There is a lot to like about Tuesday’s seven-game NBA slate. For DFS purposes, that includes a few bad defensive teams, games expected to have a fast pace, inefficient pricing and opportunity opening up because of injury. Those are all elements of the schedule that DFS players should try to exploit on Tuesday.
Jeff Teague, vs. 76ers (FD: $6,500, DK: $6,500)
Projected Points: FD: 33.53, DK: 33.86
Teague was flat-out awful in 36 minutes against Dallas on Sunday, finishing with just nine points and five assists while nearly fouling out of the game. It’s never how you like to start out one of these articles, but in DFS we play the long game. This is a fantastic time to buy on the Timberwolves point guard, as he’s coming in at his third-lowest FanDuel price of the season. Teague (and really the rest of the Minnesota starting five) has fantastic consistency ratings because his minutes do not fluctuate, thanks in large part to Tom Thibodeau’s insistence on leaning on his best players. He’ll face a Sixers team running at the fourth-fastest pace in the league and allowing more than league-average points to point guards.
Spencer Dinwiddie, vs. Wizards (FD: $7,000, DK: $6,100)

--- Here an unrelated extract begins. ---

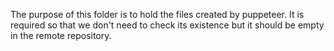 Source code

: The purpose of this folder is to hold the files created by puppeteer.
It is required so that we don't need to check its existence but it should be empty in the remote repository.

Projected Points: FD: 33.65, DK: 33.58
Since D’Angelo Russell went down in mid-November, Dinwiddie has taken the Nets point guard reins and turned into a viable fantasy option. That’s really saying something considering he’s on a team that treats its rotations more like NHL line changes than an actual NBA team. But since Russell’s injury, Dinwiddie has averaged a team-high 30 minutes, 15 points, eight assists and 3.5 rebounds per game, and is tied at a team-leading 22% usage rate. If John Wall remains out, the Wizards are greatly compromised in guarding opposing point guards.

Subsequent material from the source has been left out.